Plain-text document sources
.....

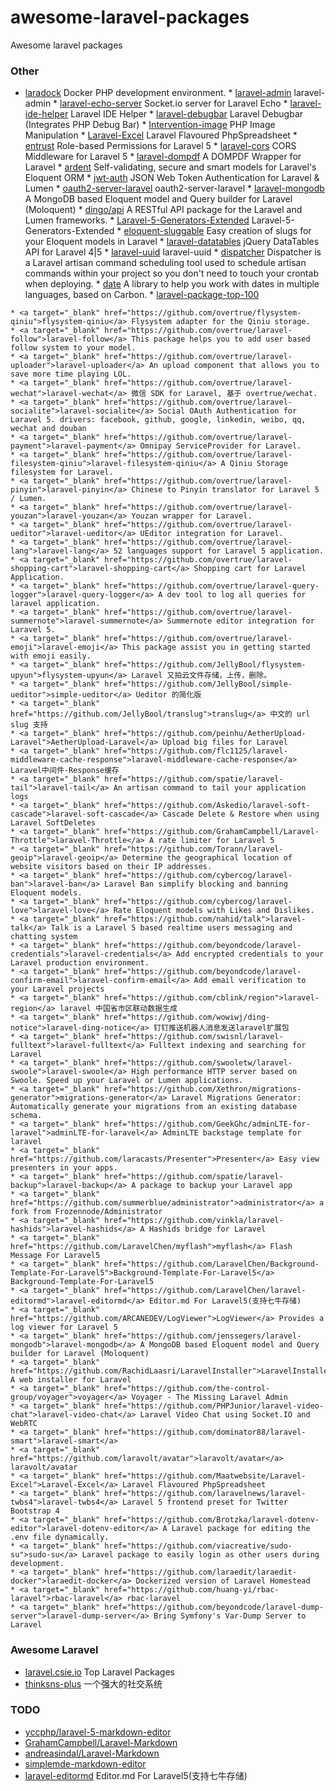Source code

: # awesome-laravel-packages
Awesome laravel packages

### Other
   * <a target="_blank" href="https://github.com/LaraDock/laradock">laradock</a> Docker PHP development environment. 
    * <a target="_blank" href="https://github.com/z-song/laravel-admin">laravel-admin</a> laravel-admin
    * <a target="_blank" href="https://github.com/tlaverdure/laravel-echo-server">laravel-echo-server</a> Socket.io server for Laravel Echo
    * <a target="_blank" href="https://github.com/barryvdh/laravel-ide-helper">laravel-ide-helper</a> Laravel IDE Helper
    * <a target="_blank" href="https://github.com/barryvdh/laravel-debugbar">laravel-debugbar</a> Laravel Debugbar (Integrates PHP Debug Bar)
    * <a target="_blank" href="https://github.com/Intervention/image">Intervention-image</a> PHP Image Manipulation
    * <a target="_blank" href="https://github.com/Maatwebsite/Laravel-Excel">Laravel-Excel</a> Laravel Flavoured PhpSpreadsheet
    * <a target="_blank" href="https://github.com/Zizaco/entrust">entrust</a> Role-based Permissions for Laravel 5
    * <a target="_blank" href="https://github.com/barryvdh/laravel-cors">laravel-cors</a> CORS Middleware for Laravel 5
    * <a target="_blank" href="https://github.com/barryvdh/laravel-dompdf">laravel-dompdf</a> A DOMPDF Wrapper for Laravel
    * <a target="_blank" href="https://github.com/laravel-ardent/ardent">ardent</a> Self-validating, secure and smart models for Laravel's Eloquent ORM
    * <a target="_blank" href="https://github.com/tymondesigns/jwt-auth">jwt-auth</a> JSON Web Token Authentication for Laravel & Lumen 
    * <a target="_blank" href="https://github.com/lucadegasperi/oauth2-server-laravel">oauth2-server-laravel</a> oauth2-server-laravel 
    * <a target="_blank" href="https://github.com/jenssegers/laravel-mongodb">laravel-mongodb</a> A MongoDB based Eloquent model and Query builder for Laravel (Moloquent) 
    * <a target="_blank" href="https://github.com/dingo/api">dingo/api</a> A RESTful API package for the Laravel and Lumen frameworks. 
    * <a target="_blank" href="https://github.com/laracasts/Laravel-5-Generators-Extended">Laravel-5-Generators-Extended</a> Laravel-5-Generators-Extended 
    * <a target="_blank" href="https://github.com/cviebrock/eloquent-sluggable">eloquent-sluggable</a> Easy creation of slugs for your Eloquent models in Laravel
    * <a target="_blank" href="https://github.com/yajra/laravel-datatables">laravel-datatables</a> jQuery DataTables API for Laravel 4|5
    * <a target="_blank" href="https://github.com/webpatser/laravel-uuid">laravel-uuid</a> laravel-uuid
    * <a target="_blank" href="https://github.com/Indatus/dispatcher">dispatcher</a> Dispatcher is a Laravel artisan command scheduling tool used to schedule artisan commands within your project so you don't need to touch your crontab when deploying.
    * <a target="_blank" href="https://github.com/jenssegers/date">date</a> A library to help you work with dates in multiple languages, based on Carbon.
    * <a target="_blank" href="https://github.com/summerblue/laravel-package-top-100">laravel-package-top-100</a>

    * <a target="_blank" href="https://github.com/overtrue/flysystem-qiniu">flysystem-qiniu</a> Flysystem adapter for the Qiniu storage.
    * <a target="_blank" href="https://github.com/overtrue/laravel-follow">laravel-follow</a> This package helps you to add user based follow system to your model.
    * <a target="_blank" href="https://github.com/overtrue/laravel-uploader">laravel-uploader</a> An upload component that allows you to save more time playing LOL.
    * <a target="_blank" href="https://github.com/overtrue/laravel-wechat">laravel-wechat</a> 微信 SDK for Laravel, 基于 overtrue/wechat.
    * <a target="_blank" href="https://github.com/overtrue/laravel-socialite">laravel-socialite</a> Social OAuth Authentication for Laravel 5. drivers: facebook, github, google, linkedin, weibo, qq, wechat and douban
    * <a target="_blank" href="https://github.com/overtrue/laravel-payment">laravel-payment</a> Omnipay ServiceProvider for Laravel.
    * <a target="_blank" href="https://github.com/overtrue/laravel-filesystem-qiniu">laravel-filesystem-qiniu</a> A Qiniu Storage filesystem for Laravel.
    * <a target="_blank" href="https://github.com/overtrue/laravel-pinyin">laravel-pinyin</a> Chinese to Pinyin translator for Laravel 5 / Lumen.
    * <a target="_blank" href="https://github.com/overtrue/laravel-youzan">laravel-youzan</a> Youzan wrapper for Laravel.
    * <a target="_blank" href="https://github.com/overtrue/laravel-ueditor">laravel-ueditor</a> UEditor integration for Laravel.
    * <a target="_blank" href="https://github.com/overtrue/laravel-lang">laravel-lang</a> 52 languages support for Laravel 5 application.
    * <a target="_blank" href="https://github.com/overtrue/laravel-shopping-cart">laravel-shopping-cart</a> Shopping cart for Laravel Application.
    * <a target="_blank" href="https://github.com/overtrue/laravel-query-logger">laravel-query-logger</a> A dev tool to log all queries for laravel application.
    * <a target="_blank" href="https://github.com/overtrue/laravel-summernote">laravel-summernote</a> Summernote editor integration for Laravel 5.
    * <a target="_blank" href="https://github.com/overtrue/laravel-emoji">laravel-emoji</a> This package assist you in getting started with emoji easily.
    * <a target="_blank" href="https://github.com/JellyBool/flysystem-upyun">flysystem-upyun</a> Laravel 又拍云文件存储，上传，删除。
    * <a target="_blank" href="https://github.com/JellyBool/simple-ueditor">simple-ueditor</a> Ueditor 的简化版
    * <a target="_blank" href="https://github.com/JellyBool/translug">translug</a> 中文的 url slug 支持
    * <a target="_blank" href="https://github.com/peinhu/AetherUpload-Laravel">AetherUpload-Laravel</a> Upload big files for Laravel
    * <a target="_blank" href="https://github.com/flc1125/laravel-middleware-cache-response">laravel-middleware-cache-response</a> Laravel中间件-Response缓存 
    * <a target="_blank" href="https://github.com/spatie/laravel-tail">laravel-tail</a> An artisan command to tail your application logs 
    * <a target="_blank" href="https://github.com/Askedio/laravel-soft-cascade">laravel-soft-cascade</a> Cascade Delete & Restore when using Laravel SoftDeletes 
    * <a target="_blank" href="https://github.com/GrahamCampbell/Laravel-Throttle">laravel-Throttle</a> A rate limiter for Laravel 5 
    * <a target="_blank" href="https://github.com/Torann/laravel-geoip">laravel-geoip</a> Determine the geographical location of website visitors based on their IP addresses.  
    * <a target="_blank" href="https://github.com/cybercog/laravel-ban">laravel-ban</a> Laravel Ban simplify blocking and banning Eloquent models.  
    * <a target="_blank" href="https://github.com/cybercog/laravel-love">laravel-love</a> Rate Eloquent models with Likes and Dislikes.
    * <a target="_blank" href="https://github.com/nahid/talk">laravel-talk</a> Talk is a Laravel 5 based realtime users messaging and chatting system
    * <a target="_blank" href="https://github.com/beyondcode/laravel-credentials">laravel-credentials</a> Add encrypted credentials to your Laravel production environment.
    * <a target="_blank" href="https://github.com/beyondcode/laravel-confirm-email">laravel-confirm-email</a> Add email verification to your Laravel projects
    * <a target="_blank" href="https://github.com/cblink/region">laravel-region</a> laravel 中国省市区联动数据生成
    * <a target="_blank" href="https://github.com/wowiwj/ding-notice">laravel-ding-notice</a> 钉钉推送机器人消息发送laravel扩展包
    * <a target="_blank" href="https://github.com/swisnl/laravel-fulltext">laravel-fulltext</a> Fulltext indexing and searching for Laravel
    * <a target="_blank" href="https://github.com/swooletw/laravel-swoole">laravel-swoole</a> High performance HTTP server based on Swoole. Speed up your Laravel or Lumen applications.
    * <a target="_blank" href="https://github.com/Xethron/migrations-generator">migrations-generator</a> Laravel Migrations Generator: Automatically generate your migrations from an existing database schema.
    * <a target="_blank" href="https://github.com/GeekGhc/adminLTE-for-laravel">adminLTE-for-laravel</a> AdminLTE backstage template for laravel 
    * <a target="_blank" href="https://github.com/laracasts/Presenter">Presenter</a> Easy view presenters in your apps.
    * <a target="_blank" href="https://github.com/spatie/laravel-backup">laravel-backup</a> A package to backup your Laravel app
    * <a target="_blank" href="https://github.com/summerblue/administrator">administrator</a> a fork from Frozennode/Administrator
    * <a target="_blank" href="https://github.com/vinkla/laravel-hashids">laravel-hashids</a> A Hashids bridge for Laravel
    * <a target="_blank" href="https://github.com/LaravelChen/myflash">myflash</a> Flash Message For Laravel5
    * <a target="_blank" href="https://github.com/LaravelChen/Background-Template-For-Laravel5">Background-Template-For-Laravel5</a> Background-Template-For-Laravel5
    * <a target="_blank" href="https://github.com/LaravelChen/laravel-editormd">laravel-editormd</a> Editor.md For Laravel5(支持七牛存储)
    * <a target="_blank" href="https://github.com/ARCANEDEV/LogViewer">LogViewer</a> Provides a log viewer for Laravel 5
    * <a target="_blank" href="https://github.com/jenssegers/laravel-mongodb">laravel-mongodb</a> A MongoDB based Eloquent model and Query builder for Laravel (Moloquent)
    * <a target="_blank" href="https://github.com/RachidLaasri/LaravelInstaller">LaravelInstaller</a> A web installer for Laravel
    * <a target="_blank" href="https://github.com/the-control-group/voyager">voyager</a> Voyager - The Missing Laravel Admin
    * <a target="_blank" href="https://github.com/PHPJunior/laravel-video-chat">laravel-video-chat</a> Laravel Video Chat using Socket.IO and WebRTC
    * <a target="_blank" href="https://github.com/dominator88/laravel-smart">laravel-smart</a> 
    * <a target="_blank" href="https://github.com/laravolt/avatar">laravolt/avatar</a> laravolt/avatar
    * <a target="_blank" href="https://github.com/Maatwebsite/Laravel-Excel">Laravel-Excel</a> Laravel Flavoured PhpSpreadsheet
    * <a target="_blank" href="https://github.com/laravelnews/laravel-twbs4">laravel-twbs4</a> Laravel 5 frontend preset for Twitter Bootstrap 4
    * <a target="_blank" href="https://github.com/Brotzka/laravel-dotenv-editor">laravel-dotenv-editor</a> A Laravel package for editing the .env file dynamically.
    * <a target="_blank" href="https://github.com/viacreative/sudo-su">sudo-su</a> Laravel package to easily login as other users during development.
    * <a target="_blank" href="https://github.com/laraedit/laraedit-docker">laraedit-docker</a> Dockerized version of Laravel Homestead
    * <a target="_blank" href="https://github.com/huang-yi/rbac-laravel">rbac-laravel</a> rbac-laravel
    * <a target="_blank" href="https://github.com/beyondcode/laravel-dump-server">laravel-dump-server</a> Bring Symfony's Var-Dump Server to Laravel

### Awesome Laravel
   * <a target="_blank" href="https://laravel.csie.io/">laravel.csie.io</a>  Top Laravel Packages 
   * <a target="_blank" href="https://github.com/slimkit/thinksns-plus">thinksns-plus</a>  一个强大的社交系统  

### TODO
   * <a href="https://github.com/yccphp/laravel-5-markdown-editor">yccphp/laravel-5-markdown-editor</a>
   * <a href="https://github.com/GrahamCampbell/Laravel-Markdown">GrahamCampbell/Laravel-Markdown</a>
   * <a href="https://github.com/andreasindal/laravel-markdown">andreasindal/Laravel-Markdown</a>
   * <a href="https://github.com/sparksuite/simplemde-markdown-editor">simplemde-markdown-editor</a>
   * <a target="_blank" href="https://github.com/LaravelChen/laravel-editormd">laravel-editormd</a> Editor.md For Laravel5(支持七牛存储)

.....

Repeat, word for word and with no pictures, only the lines running from the beginning of the data to the line that contains "PHP Debug Bar)".

▶ **ANSWER TO THIS EXERCISE**
Source code

: # awesome-laravel-packages
Awesome laravel packages

### Other
   * <a target="_blank" href="https://github.com/LaraDock/laradock">laradock</a> Docker PHP development environment. 
    * <a target="_blank" href="https://github.com/z-song/laravel-admin">laravel-admin</a> laravel-admin
    * <a target="_blank" href="https://github.com/tlaverdure/laravel-echo-server">laravel-echo-server</a> Socket.io server for Laravel Echo
    * <a target="_blank" href="https://github.com/barryvdh/laravel-ide-helper">laravel-ide-helper</a> Laravel IDE Helper
    * <a target="_blank" href="https://github.com/barryvdh/laravel-debugbar">laravel-debugbar</a> Laravel Debugbar (Integrates PHP Debug Bar)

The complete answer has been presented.